A Better Government Association policy team analysis found that after years of chronic underfunding by the Emanuel and Daley administrations, budgeting for legal judgments and settlements became more realistic under Mayor Lori Lightfoot. But flawed record-keeping and non-department-specific budgeting still limit the city’s ability to analyze and counter the underlying causes of lawsuits.

Key findings from the analysis:

  • Chicago Police Department spending on legal judgments and settlements, which makes up the vast majority of the city’s lawsuit-imposed costs, has been over-budget 12 of the last 13 years.
  • Citywide spending on legal judgments and settlements was over-budget throughout the Emanuel administration, which the Lightfoot administration corrected by substantially increasing the non-department-specific pool of funds available for legal costs.
  • Individual departments other than the police and fire departments do not budget for judgment and settlement costs, meaning that claims against the city for a department’s wrongdoing are paid out of a general fund that has no impact on the department’s budget or operations.
  • Settlement data provided by the Department of Law is inconsistently entered and maintained, limiting its usefulness to individual departments or to risk management analysis and policymakers. 

Police Settlements

Chicago Police Department legal fees and costs make up the bulk of the city’s spending on legal fees and judgments. On average, cases involving the police department make up 72% of annual judgment and settlement spending. 

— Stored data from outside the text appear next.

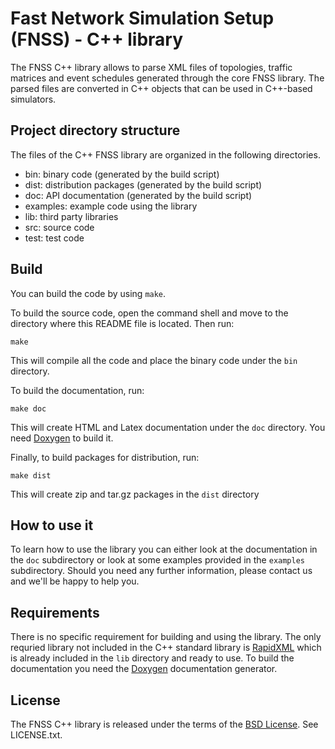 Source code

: # Fast Network Simulation Setup (FNSS) - C++ library
The FNSS C++ library allows to parse XML files of topologies, traffic matrices and event schedules generated through the core FNSS library. The parsed files are converted in C++ objects that can be used in C++-based simulators.

## Project directory structure
The files of the C++ FNSS library are organized in the following directories.

* bin: binary code (generated by the build script)
* dist: distribution packages (generated by the build script)
* doc: API documentation (generated by the build script)
* examples: example code using the library
* lib: third party libraries
* src: source code
* test: test code

## Build
You can build the code by using `make`.

To build the source code, open the command shell and move to the directory where this README file is located. Then run:

`make`

This will compile all the code and place the binary code under the `bin` directory.

To build the documentation, run:

`make doc`

This will create HTML and Latex documentation under the `doc` directory. You need [Doxygen](www.doxygen.org/) to build it.

Finally, to build packages for distribution, run:

`make dist`

This will create zip and tar.gz packages in the `dist` directory


## How to use it
To learn how to use the library you can either look at the documentation in the `doc` subdirectory or look at some examples provided in the `examples` subdirectory.
Should you need any further information, please contact us and we'll be happy to help you.

## Requirements
There is no specific requirement for building and using the library.
The only requried library not included in the C++ standard library is [RapidXML](http://rapidxml.sourceforge.net/) which is already included in the `lib` directory and ready to use.
To build the documentation you need the [Doxygen](www.doxygen.org/) documentation generator.

## License
The FNSS C++ library is released under the terms of the  [BSD License](http://en.wikipedia.org/wiki/BSD_licenses). See LICENSE.txt.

Of the 10 largest judgments or settlements paid by the city since 2010, six were related to police misconduct. 

The other four were related to the Chicago Fire Department’s 2012 class-action racial discrimination verdict and three cases relating to privatized city services: the 2013 parking meters true-up settlement, the 2015 Millennium Garages verdict, and the 2017 red light cameras class-action settlement. 

If those four multimillion-dollar cases are set aside as outliers, the police department’s average share of yearly judgment and settlement costs rises to 81.9%. 

Despite the consistent trend, the city has only budgeted enough funds to cover the police department’s legal costs once since 2010: in Mayor Lightfoot’s first budget year, when the line item jumped from the Emanuel administration’s $35 million to slightly over $82.5 million. 

The Lightfoot administration has not changed its budget for police judgments and settlements since the 2020 increase, following the Emanuel administration’s pattern of repeating previous years’ line items despite substantial year-to-year fluctuations in real costs.

The police department exceeded its judgments and settlements budget by $17.8 million in 2021, and the department is already over-budget for 2022 as of a set of settlements approved at the September meeting of the Chicago City Council. (Police settlement data from the Department of Law shows $63.3 million spent through July 2022, and an additional $25 million not yet reflected in law department data was approved at the September City Council meeting.)

Citywide Settlement Budgeting

Budgets under the Daley and Emanuel administrations chronically underestimated settlement and judgment spending. The Lightfoot administration corrected the habit, more than doubling the total citywide budget for judgments and settlements from roughly $62 million in Emanuel’s last budget to $142.2 million in Lightfoot’s first.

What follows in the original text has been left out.